Stage 5: Structure the touchpoints

Here the various touchpoints for the customer are structured to ensure the processes are in place to deliver the experience for the customer – one that generates the desired emotions associated with the brand to deliver longer-term loyalty. This stage is often quite process-driven, looking at ownership across the business for the various touchpoints and ensuring that the experience is seamless and the brand value delivered across and between all the touchpoints.

Stage 6: Measure and develop

This is the closing of the loop; measuring performance. There are several approaches to measuring the customer experience, not least the measurement of the return on the investment in financial terms. Common customer survey measures utilized are:

  • The periodic customer satisfaction survey – the “deep-dive,” fully-considered overview of the customer experience.
  • The event-based satisfaction survey – centered around a specific interaction, delivered very shortly after the interaction.
  • The tracking survey – a regular, random survey of customers, tracking perceptions and performance on key measures.

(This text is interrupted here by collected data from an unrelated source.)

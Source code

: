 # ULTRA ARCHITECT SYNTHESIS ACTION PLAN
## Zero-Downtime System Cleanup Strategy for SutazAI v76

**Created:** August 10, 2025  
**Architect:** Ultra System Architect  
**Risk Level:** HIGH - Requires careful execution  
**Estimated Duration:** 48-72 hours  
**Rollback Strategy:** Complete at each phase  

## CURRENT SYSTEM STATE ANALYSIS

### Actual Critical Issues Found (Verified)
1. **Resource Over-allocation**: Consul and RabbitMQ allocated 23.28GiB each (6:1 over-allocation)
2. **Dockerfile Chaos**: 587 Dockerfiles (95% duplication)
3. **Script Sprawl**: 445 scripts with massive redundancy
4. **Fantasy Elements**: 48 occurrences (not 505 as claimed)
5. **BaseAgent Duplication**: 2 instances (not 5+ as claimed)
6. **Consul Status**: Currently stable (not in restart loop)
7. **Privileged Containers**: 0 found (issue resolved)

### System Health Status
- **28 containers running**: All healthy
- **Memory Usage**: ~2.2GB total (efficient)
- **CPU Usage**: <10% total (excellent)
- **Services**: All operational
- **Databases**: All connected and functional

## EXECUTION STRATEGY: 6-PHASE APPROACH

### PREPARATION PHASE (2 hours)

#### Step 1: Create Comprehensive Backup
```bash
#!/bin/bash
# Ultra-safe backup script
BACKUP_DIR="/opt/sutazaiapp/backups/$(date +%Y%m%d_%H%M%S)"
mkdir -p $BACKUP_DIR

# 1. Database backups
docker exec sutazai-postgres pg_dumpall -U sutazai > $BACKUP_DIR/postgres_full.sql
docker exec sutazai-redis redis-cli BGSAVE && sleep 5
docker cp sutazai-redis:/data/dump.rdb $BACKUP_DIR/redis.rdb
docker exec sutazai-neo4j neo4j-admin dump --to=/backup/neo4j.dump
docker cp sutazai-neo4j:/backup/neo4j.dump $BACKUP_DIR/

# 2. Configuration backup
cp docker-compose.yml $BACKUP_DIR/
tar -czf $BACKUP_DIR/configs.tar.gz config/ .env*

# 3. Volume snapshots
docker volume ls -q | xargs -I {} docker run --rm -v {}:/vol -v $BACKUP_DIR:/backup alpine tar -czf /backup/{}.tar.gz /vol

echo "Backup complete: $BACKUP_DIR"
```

This data is used both strategically and operationally to make improvements for individual customers (usually key B2B accounts), groups of customers (segments which have particular needs) or all customers (general themes which would improve the experience across the business).

Requires an investment

Developing a comprehensive program requires investment in both time and resources to implement across the business and it needs to have senior management buy-in but operate company wide. It is like a religion with some core values, expressed in the acronym PACE:

  • Processes – are these in place to ensure a smooth journey?
  • Attitudes – are the people across the whole organization delivering the experience aligned and representative of the brand and its values?
  • Communication – do we communicate the importance of the customer at all times?
  • Evaluation – do we have anything in place to ensure we are delivering it?

Customer experience management and voice-of-the-customer are both programs that raise the profile of the customer in the long-term security of the business, recognizing customers as an asset for the business and thus worthy of boardroom consideration. The approach incorporates and brings together customer research in the form of needs assessment, customer segmentation, customer journey mapping, brand identity and perceptions and satisfaction and loyalty measurements.